• Exceptions to the Without Prejudice Rule should not Discourage Settlement Negotiations
  • August 13, 2010 | Author: Alex Denny
  • Law Firm: Faegre & Benson LLP - London Office
  • In Woodward v Santander UK Plc (formerly Abbey National Plc) UKEAT/0250/09 it was held that the exceptions to the without prejudice rule must be construed narrowly and parties should not be discouraged from settling disputes through fear that communications made in the course of genuine settlement negotiations could later be used to their prejudice in subsequent proceedings.

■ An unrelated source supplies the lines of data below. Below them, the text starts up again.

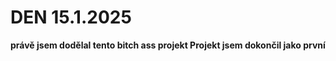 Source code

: # DEN 15.1.2025
<b> právě jsem dodělal tento bitch ass projekt
<b> <b> Projekt jsem dokončil jako první
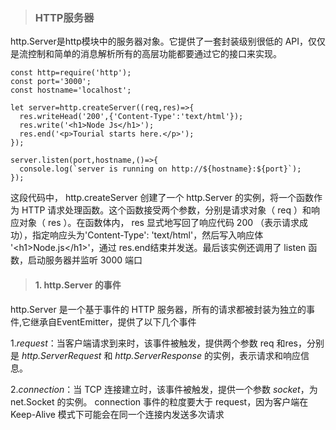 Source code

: > ### HTTP服务器
>
http.Server是http模块中的服务器对象。它提供了一套封装级别很低的 API，仅仅是流控制和简单的消息解析所有的高层功能都要通过它的接口来实现。
>
	const http=require('http');
	const port='3000';
	const hostname='localhost';

	let server=http.createServer((req,res)=>{
	  res.writeHead('200',{'Content-Type':'text/html'});
	  res.write('<h1>Node Js</h1>');
	  res.end('<p>Tourial starts here.</p>');
	});

	server.listen(port,hostname,()=>{
	  console.log(`server is running on http://${hostname}:${port}`);
	});
>
这段代码中， http.createServer 创建了一个 http.Server 的实例，将一个函数作为 HTTP 请求处理函数。这个函数接受两个参数，分别是请求对象（ req ）和响应对象（ res ）。在函数体内， res 显式地写回了响应代码 200 （表示请求成功），指定响应头为'Content-Type': 'text/html'，然后写入响应体 '&lt;h1&gt;Node.js&lt;/h1&gt;'，通过 res.end结束并发送。最后该实例还调用了 listen 函数，启动服务器并监听 3000 端口
>
> #### 1. http.Server 的事件
http.Server 是一个基于事件的 HTTP 服务器，所有的请求都被封装为独立的事件,它继承自EventEmitter，提供了以下几个事件
>
1.*request*：当客户端请求到来时，该事件被触发，提供两个参数 req 和res，分别是 *http.ServerRequest* 和 *http.ServerResponse* 的实例，表示请求和响应信息。
>
2.*connection*：当 TCP 连接建立时，该事件被触发，提供一个参数 *socket*，为net.Socket 的实例。 connection 事件的粒度要大于 request，因为客户端在
Keep-Alive 模式下可能会在同一个连接内发送多次请求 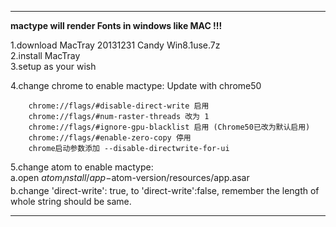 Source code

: 
***

**mactype will render Fonts in windows like MAC !!!**

 1.download MacTray 20131231 Candy Win8.1use.7z  
 2.install MacTray  
 3.setup as your wish  

 4.change chrome to enable mactype: Update with chrome50

        chrome://flags/#disable-direct-write 启用
        chrome://flags/#num-raster-threads 改为 1
        chrome://flags/#ignore-gpu-blacklist 启用 (Chrome50已改为默认启用)
        chrome://flags/#enable-zero-copy 停用
        chrome启动参数添加 --disable-directwrite-for-ui

 5.change atom to enable mactype:  
    a.open $atom_install/app-$atom-version/resources/app.asar  
    b.change 'direct-write': true, to 'direct-write':false, remember the length of whole string should be same.  

***
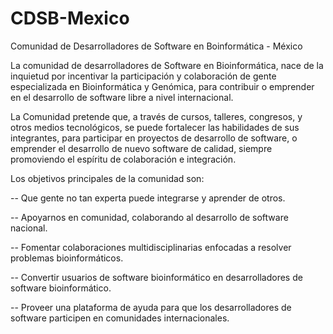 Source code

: # CDSB-Mexico
Comunidad de Desarrolladores de Software en Boinformática - México


La comunidad de desarrolladores de Software en Bioinformática, nace de la inquietud por incentivar la participación y colaboración de gente especializada en Bioinformática y Genómica, para contribuir o emprender en el desarrollo de software libre a nivel internacional. 

La Comunidad pretende que, a través de cursos, talleres, congresos, y otros medios tecnológicos, se puede fortalecer las habilidades de sus integrantes, para participar en proyectos de desarrollo de software, o emprender el desarrollo de nuevo software de calidad, siempre promoviendo el espíritu de colaboración e integración. 

Los objetivos principales de la comunidad son:

-- Que gente no tan experta puede integrarse y aprender de otros.

-- Apoyarnos en comunidad, colaborando al desarrollo de software nacional.

-- Fomentar colaboraciones multidisciplinarias enfocadas a resolver problemas bioinformáticos.

-- Convertir usuarios de software bioinformático en desarrolladores de software bioinformático.

-- Proveer una plataforma de ayuda para que los desarrolladores de software participen en comunidades internacionales.
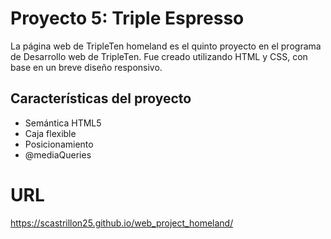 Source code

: # Proyecto 5: Triple Espresso
La página web de TripleTen homeland es el quinto proyecto en el programa de Desarrollo web de TripleTen. Fue creado utilizando HTML y CSS, con base en un breve diseño responsivo.

## Características del proyecto

- Semántica HTML5
- Caja flexible
- Posicionamiento
- @mediaQueries

# URL
https://scastrillon25.github.io/web_project_homeland/


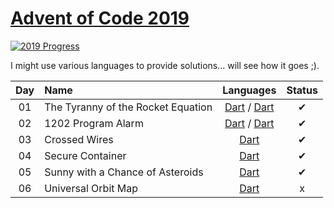 [Advent of Code 2019](https://adventofcode.com/2019)
========================


[![2019 Progress](https://img.shields.io/endpoint?url=https://raw.githubusercontent.com/bialas1993/AdventOfCode2019/master/.github/badges.json)](./src/)

I might use various languages to provide solutions... will see how it goes ;).

| Day | Name                                                         |                                Languages                              | Status |
|:---:|:-------------------------------------------------------------|:---------------------------------------------------------------------:|:------:|
| 01  | The Tyranny of the Rocket Equation                           | [Dart](bin/day01/day01a.dart) / [Dart](bin/day01/day01b.dart)         |    ✔   |
| 02  | 1202 Program Alarm                                           | [Dart](bin/day02/day02a.dart) / [Dart](bin/day02/day02b.dart)         |    ✔   |
| 03  | Crossed Wires                                                | [Dart](bin/day03/day03.dart)                                          |    ✔   |
| 04  | Secure Container                                             | [Dart](bin/day04/day04.dart)                                          |    ✔   |
| 05  | Sunny with a Chance of Asteroids                             | [Dart](bin/day05/day05.dart)                                          |    ✔   |
| 06  | Universal Orbit Map                                          | [Dart](bin/day06/day06.dart)                                          |    x   | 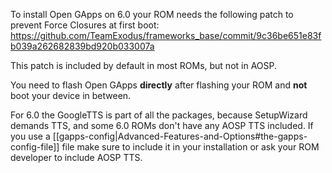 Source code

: To install Open GApps on 6.0 your ROM needs the following patch to prevent Force Closures at first boot: https://github.com/TeamExodus/frameworks_base/commit/9c36be651e83fb039a262682839bd920b033007a

This patch is included by default in most ROMs, but not in AOSP.

You need to flash Open GApps **directly** after flashing your ROM and **not** boot your device in between.

For 6.0 the GoogleTTS is part of all the packages, because SetupWizard demands TTS, and some 6.0 ROMs don't have any AOSP TTS included. If you use a [[gapps-config|Advanced-Features-and-Options#the-gapps-config-file]] file make sure to include it in your installation or ask your ROM developer to include AOSP TTS. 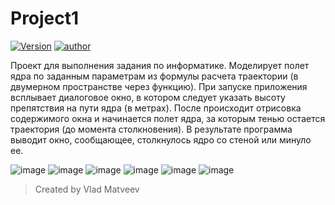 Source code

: # Project1
[![Version](https://img.shields.io/badge/version-1.0-green.svg)](https://github.com/Leucist/Project1)
[![author](https://img.shields.io/badge/author-leucist-blue)](https://github.com/Leucist/)

Проект для выполнения задания по информатике. Моделирует полет ядра по заданным параметрам из формулы расчета траектории (в двумерном пространстве через функцию).
При запуске приложения всплывает диалоговое окно, в котором следует указать высоту препятствия на пути ядра (в метрах). После происходит отрисовка содержимого окна и начинается полет ядра, за которым тенью остается траектория (до момента столкновения). В результате программа выводит окно, сообщающее, столкнулось ядро со стеной или минуло ее.

![image](https://user-images.githubusercontent.com/65130251/124353393-f7348800-dc0e-11eb-8209-75781fe9eea5.png)
![image](https://user-images.githubusercontent.com/65130251/124353405-04517700-dc0f-11eb-9327-35eed713f29c.png)
![image](https://user-images.githubusercontent.com/65130251/124353409-07e4fe00-dc0f-11eb-8779-cb5a448fc41d.png)
![image](https://user-images.githubusercontent.com/65130251/124353413-0c111b80-dc0f-11eb-8316-74ec9fecac51.png)
![image](https://user-images.githubusercontent.com/65130251/124353416-10d5cf80-dc0f-11eb-837f-91c361b57bf6.png)
![image](https://user-images.githubusercontent.com/65130251/124353420-16cbb080-dc0f-11eb-9462-416ac104c022.png)


> Created by Vlad Matveev
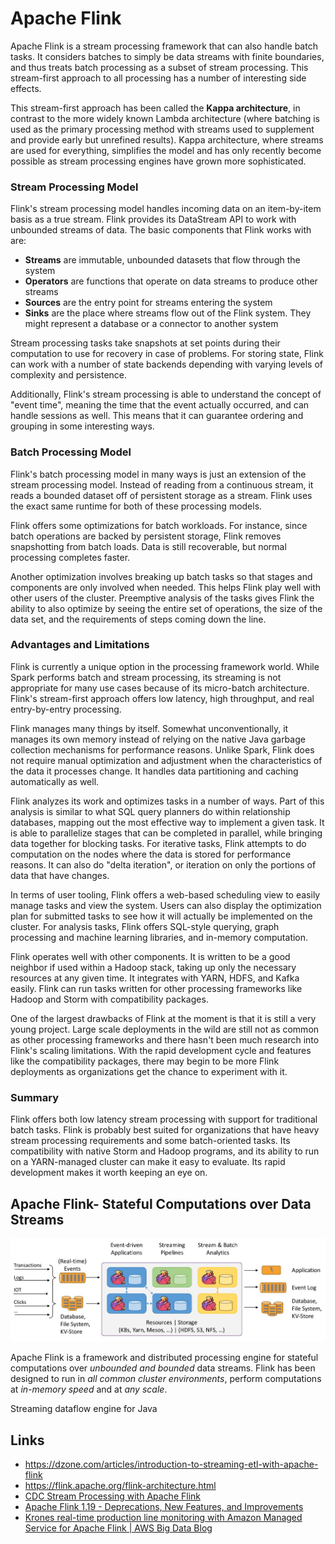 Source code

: # Apache Flink

Apache Flink is a stream processing framework that can also handle batch tasks. It considers batches to simply be data streams with finite boundaries, and thus treats batch processing as a subset of stream processing. This stream-first approach to all processing has a number of interesting side effects.

This stream-first approach has been called the **Kappa architecture**, in contrast to the more widely known Lambda architecture (where batching is used as the primary processing method with streams used to supplement and provide early but unrefined results). Kappa architecture, where streams are used for everything, simplifies the model and has only recently become possible as stream processing engines have grown more sophisticated.

### Stream Processing Model

Flink's stream processing model handles incoming data on an item-by-item basis as a true stream. Flink provides its DataStream API to work with unbounded streams of data. The basic components that Flink works with are:

- **Streams** are immutable, unbounded datasets that flow through the system
- **Operators** are functions that operate on data streams to produce other streams
- **Sources** are the entry point for streams entering the system
- **Sinks** are the place where streams flow out of the Flink system. They might represent a database or a connector to another system

Stream processing tasks take snapshots at set points during their computation to use for recovery in case of problems. For storing state, Flink can work with a number of state backends depending with varying levels of complexity and persistence.

Additionally, Flink's stream processing is able to understand the concept of "event time", meaning the time that the event actually occurred, and can handle sessions as well. This means that it can guarantee ordering and grouping in some interesting ways.

### Batch Processing Model

Flink's batch processing model in many ways is just an extension of the stream processing model. Instead of reading from a continuous stream, it reads a bounded dataset off of persistent storage as a stream. Flink uses the exact same runtime for both of these processing models.

Flink offers some optimizations for batch workloads. For instance, since batch operations are backed by persistent storage, Flink removes snapshotting from batch loads. Data is still recoverable, but normal processing completes faster.

Another optimization involves breaking up batch tasks so that stages and components are only involved when needed. This helps Flink play well with other users of the cluster. Preemptive analysis of the tasks gives Flink the ability to also optimize by seeing the entire set of operations, the size of the data set, and the requirements of steps coming down the line.

### Advantages and Limitations

Flink is currently a unique option in the processing framework world. While Spark performs batch and stream processing, its streaming is not appropriate for many use cases because of its micro-batch architecture. Flink's stream-first approach offers low latency, high throughput, and real entry-by-entry processing.

Flink manages many things by itself. Somewhat unconventionally, it manages its own memory instead of relying on the native Java garbage collection mechanisms for performance reasons. Unlike Spark, Flink does not require manual optimization and adjustment when the characteristics of the data it processes change. It handles data partitioning and caching automatically as well.

Flink analyzes its work and optimizes tasks in a number of ways. Part of this analysis is similar to what SQL query planners do within relationship databases, mapping out the most effective way to implement a given task. It is able to parallelize stages that can be completed in parallel, while bringing data together for blocking tasks. For iterative tasks, Flink attempts to do computation on the nodes where the data is stored for performance reasons. It can also do "delta iteration", or iteration on only the portions of data that have changes.

In terms of user tooling, Flink offers a web-based scheduling view to easily manage tasks and view the system. Users can also display the optimization plan for submitted tasks to see how it will actually be implemented on the cluster. For analysis tasks, Flink offers SQL-style querying, graph processing and machine learning libraries, and in-memory computation.

Flink operates well with other components. It is written to be a good neighbor if used within a Hadoop stack, taking up only the necessary resources at any given time. It integrates with YARN, HDFS, and Kafka easily. Flink can run tasks written for other processing frameworks like Hadoop and Storm with compatibility packages.

One of the largest drawbacks of Flink at the moment is that it is still a very young project. Large scale deployments in the wild are still not as common as other processing frameworks and there hasn't been much research into Flink's scaling limitations. With the rapid development cycle and features like the compatibility packages, there may begin to be more Flink deployments as organizations get the chance to experiment with it.

### Summary

Flink offers both low latency stream processing with support for traditional batch tasks. Flink is probably best suited for organizations that have heavy stream processing requirements and some batch-oriented tasks. Its compatibility with native Storm and Hadoop programs, and its ability to run on a YARN-managed cluster can make it easy to evaluate. Its rapid development makes it worth keeping an eye on.

## Apache Flink- Stateful Computations over Data Streams

![image](../../media/Technologies-Apache-Others-image1.jpg)

Apache Flink is a framework and distributed processing engine for stateful computations over *unbounded and bounded* data streams. Flink has been designed to run in *all common cluster environments*, perform computations at *in-memory speed* and at *any scale*.

Streaming dataflow engine for Java

## Links

- https://dzone.com/articles/introduction-to-streaming-etl-with-apache-flink
- https://flink.apache.org/flink-architecture.html
- [CDC Stream Processing with Apache Flink](https://youtu.be/K2ibvfmFh8Y?si=_K1jRSc0ez7Ntw9y)
- [Apache Flink 1.19 - Deprecations, New Features, and Improvements](https://youtu.be/362g8odTRYk)
- [Krones real-time production line monitoring with Amazon Managed Service for Apache Flink | AWS Big Data Blog](https://aws.amazon.com/blogs/big-data/krones-real-time-production-line-monitoring-with-amazon-managed-service-for-apache-flink/)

    Mrs Woodward was dismissed by Santander UK Plc (the Company). She brought claims of unfair dismissal and sex discrimination but the proceedings were settled. The terms of the settlement agreement did not require the Company to provide a reference. Mrs Woodward found it difficult to find alternative employment and believed that the Company was hindering her job applications. She consequently sought to bring fresh claims against the Company for victimisation, detrimental treatment and, in relation to an application to the Company for employment, sex discrimination. Mrs Woodward argued that the Tribunal should consider the prior settlement negotiations and in particular the Company's refusal to give a reference as part of the settlement.

    The Employment Appeal Tribunal held that Mrs Woodward should not be allowed to adduce evidence of what had been discussed during settlement negotiations. The negotiations had been genuinely conducted in order to settle prospective litigation and therefore, unless the evidence fell within an exception to the without prejudice rule, it was inadmissible. The key exception to the rule is when it is used to disguise blackmail or other ‘unambiguous impropriety'. The EAT held that there was no basis for deciding that the Company's refusal to provide a reference fell within the unambiguous impropriety exception and, importantly, that parties should not be discouraged from settling disputes through fear that something said in the course of negotiations might be used to their prejudice in subsequent proceedings.

    The EAT's decision has also clarified the position following obiter comments in BNP Paribas v Mezzotero [2004] IRLR 508 and Brunel University & another v Vaseghi & Webster [2007] 482. Following these cases it was thought that discrimination could constitute an exception to the without prejudice rule in its own right. However, the EAT has shown that discrimination cases should be viewed in the same way as any other type of case, that is, there must be unambiguous impropriety. Furthermore, the threshold is high for a party seeking to establish that this has been satisfied.

    Whilst employers should still take care when entering into without prejudice discussions, this case is encouraging as it shows that a Tribunal will only allow disclosure of such discussions if there is clear and unambiguous evidence of impropriety. A simple refusal to give a reference during the course of settlement negotiations is highly unlikely to constitute impropriety.